Removal of the entire breast, underlying chest muscles, and lymph nodes in the armpit.

About

Mastectomy is a surgical procedure that involves the removal of one or both breasts, usually to treat or prevent breast cancer. As a breast oncoplastic surgeon, I have witnessed firsthand the impact that mastectomy can have on patients' lives. In this comprehensive guide, we will delve into the various aspects of mastectomy, including its types, indications, surgical techniques, recovery and emotional considerations.




Types of Mastectomy:


Simple (Total) Mastectomy: In this procedure, the entire breast tissue, including the nipple and areola, is removed. It is often performed when the cancer is widespread within the breast or as a preventive measure for individuals at high risk of developing breast cancer.

Modified Radical: It is recommended for invasive breast cancer with nearby lymph node involvement or when lumpectomy isn't feasible. It involves removing the breast tissue, nipple, areola, and some axillary lymph nodes, but unlike radical mastectomy, it preserves the chest wall muscles. This preserves the chest shape and function, potentially offering better cosmetic outcomes and mobility. It balances effective cancer treatment with preserving quality of life, making it valuable for certain cases.

Radical: This extensive procedure involves removal of the entire breast, underlying chest muscles, and lymph nodes in the armpit. However, it is rarely performed today due to advances in surgical techniques and better understanding of cancer biology.




Indications for Mastectomy:


Mastectomy may be recommended for various reasons, including:

Treatment of breast cancer - particularly in cases of large tumors or multiple affected areas within the breast.

Prevention of breast cancer - in individuals with a high genetic risk, such as those with BRCA gene mutations.

Recurrence of breast cancer - following previous lumpectomy and radiation therapy.

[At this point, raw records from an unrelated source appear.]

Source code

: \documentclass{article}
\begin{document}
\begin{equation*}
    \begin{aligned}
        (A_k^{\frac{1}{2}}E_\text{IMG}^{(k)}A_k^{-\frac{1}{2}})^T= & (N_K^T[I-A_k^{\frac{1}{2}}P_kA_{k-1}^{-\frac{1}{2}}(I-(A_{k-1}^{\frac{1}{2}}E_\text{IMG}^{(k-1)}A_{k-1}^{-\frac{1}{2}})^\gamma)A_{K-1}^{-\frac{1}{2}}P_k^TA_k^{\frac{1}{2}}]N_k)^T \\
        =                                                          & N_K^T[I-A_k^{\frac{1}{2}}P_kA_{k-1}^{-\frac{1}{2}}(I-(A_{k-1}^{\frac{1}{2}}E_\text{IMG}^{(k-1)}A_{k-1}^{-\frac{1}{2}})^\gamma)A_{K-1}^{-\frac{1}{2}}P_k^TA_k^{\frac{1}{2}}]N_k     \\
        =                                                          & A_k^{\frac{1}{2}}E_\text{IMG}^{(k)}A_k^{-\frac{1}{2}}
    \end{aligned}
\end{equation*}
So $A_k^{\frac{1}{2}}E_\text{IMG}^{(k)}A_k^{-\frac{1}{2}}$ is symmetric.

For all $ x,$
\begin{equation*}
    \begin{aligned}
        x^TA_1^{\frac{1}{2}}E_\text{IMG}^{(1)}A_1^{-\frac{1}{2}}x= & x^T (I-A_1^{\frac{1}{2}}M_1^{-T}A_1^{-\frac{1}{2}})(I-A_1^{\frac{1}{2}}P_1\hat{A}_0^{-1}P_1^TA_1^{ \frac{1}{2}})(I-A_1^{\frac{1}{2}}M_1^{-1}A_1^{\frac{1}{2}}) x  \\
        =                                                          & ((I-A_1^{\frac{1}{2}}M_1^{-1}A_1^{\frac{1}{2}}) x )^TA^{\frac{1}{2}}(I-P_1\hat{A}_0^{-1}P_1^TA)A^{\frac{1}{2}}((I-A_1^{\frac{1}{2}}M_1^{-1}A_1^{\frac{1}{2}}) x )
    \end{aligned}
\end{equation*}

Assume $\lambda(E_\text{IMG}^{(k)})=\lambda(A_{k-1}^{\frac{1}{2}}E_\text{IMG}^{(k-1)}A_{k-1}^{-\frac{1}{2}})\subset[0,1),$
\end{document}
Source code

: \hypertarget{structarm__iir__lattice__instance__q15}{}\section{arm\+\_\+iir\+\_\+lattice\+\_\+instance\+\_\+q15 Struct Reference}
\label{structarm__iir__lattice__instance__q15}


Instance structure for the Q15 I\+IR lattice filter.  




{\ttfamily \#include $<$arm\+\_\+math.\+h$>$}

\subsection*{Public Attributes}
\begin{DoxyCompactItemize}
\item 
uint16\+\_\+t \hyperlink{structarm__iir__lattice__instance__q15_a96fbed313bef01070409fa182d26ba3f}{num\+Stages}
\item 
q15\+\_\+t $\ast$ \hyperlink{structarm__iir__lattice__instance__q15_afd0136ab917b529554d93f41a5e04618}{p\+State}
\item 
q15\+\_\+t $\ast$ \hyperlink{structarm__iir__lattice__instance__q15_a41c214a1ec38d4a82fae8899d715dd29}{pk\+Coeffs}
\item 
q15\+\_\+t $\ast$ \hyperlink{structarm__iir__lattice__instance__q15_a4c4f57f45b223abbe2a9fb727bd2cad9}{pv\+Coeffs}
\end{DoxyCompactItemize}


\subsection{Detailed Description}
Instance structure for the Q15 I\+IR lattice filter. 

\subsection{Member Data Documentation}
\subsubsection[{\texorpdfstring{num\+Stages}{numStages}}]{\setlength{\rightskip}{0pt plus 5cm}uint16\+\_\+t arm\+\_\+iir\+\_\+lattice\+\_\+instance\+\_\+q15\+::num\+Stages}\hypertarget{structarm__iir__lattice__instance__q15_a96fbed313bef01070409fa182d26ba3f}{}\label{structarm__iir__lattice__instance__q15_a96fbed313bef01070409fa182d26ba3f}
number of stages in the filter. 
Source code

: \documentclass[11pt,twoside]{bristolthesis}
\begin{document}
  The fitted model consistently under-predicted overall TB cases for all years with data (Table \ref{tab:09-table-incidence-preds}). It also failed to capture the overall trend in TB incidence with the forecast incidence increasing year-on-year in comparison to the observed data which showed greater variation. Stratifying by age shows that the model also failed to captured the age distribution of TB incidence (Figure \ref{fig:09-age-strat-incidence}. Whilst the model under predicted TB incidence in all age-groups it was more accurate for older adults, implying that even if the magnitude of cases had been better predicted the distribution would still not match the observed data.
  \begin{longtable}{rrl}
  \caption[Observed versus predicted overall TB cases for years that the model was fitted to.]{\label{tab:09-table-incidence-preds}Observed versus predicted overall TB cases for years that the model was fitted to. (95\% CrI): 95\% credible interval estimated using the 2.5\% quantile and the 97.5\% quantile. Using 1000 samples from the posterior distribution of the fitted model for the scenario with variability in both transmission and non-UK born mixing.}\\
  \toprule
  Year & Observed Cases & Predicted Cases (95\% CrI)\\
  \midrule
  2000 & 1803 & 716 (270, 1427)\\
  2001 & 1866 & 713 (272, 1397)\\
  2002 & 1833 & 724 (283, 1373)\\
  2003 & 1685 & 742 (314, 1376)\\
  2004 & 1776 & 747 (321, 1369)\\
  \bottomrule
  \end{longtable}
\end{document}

Presence of certain pre-cancerous conditions - such as ductal carcinoma in situ (DCIS) that cannot be adequately treated with less invasive options.




Surgical Techniques:


Traditional Mastectomy: The surgeon makes an incision either around the areola (for total mastectomy) or along the natural crease of the breast. The breast tissue is then carefully dissected and removed.

Skin-Sparing Mastectomy: This technique preserves as much of the breast skin as possible, which can improve cosmetic outcomes, especially in combination with breast reconstruction.

Nipple-Sparing Mastectomy: In this approach, the nipple and areola complex are preserved, resulting in a more natural-looking breast mound. It requires meticulous surgical planning to ensure complete removal of underlying breast tissue while preserving blood supply to the nipple. This is usually combined with breast reconstruction.




Recovery and Rehabilitation:

The recovery process following mastectomy can vary depending on the extent of surgery and individual factors. Patients may experience discomfort, swelling and limited arm mobility in the initial weeks post-surgery. Physical therapy exercises and proper wound care aid in recovery and minimize complications such as lymphedema (arm swelling due to lymph fluid buildup).


Emotional Considerations:

Mastectomy can have profound emotional effects on patients, impacting body image, self-esteem and sexuality. We offer comprehensive support, including counselling, support groups and resources for breast reconstruction options. We believe empowering patients with information and involving them in decision-making can help alleviate anxiety and facilitate coping strategies.


Mastectomy is a significant surgical intervention with far-reaching physical, emotional, and psychological implications. We provide holistic care, addressing not only the medical aspects but also the emotional needs of our patients.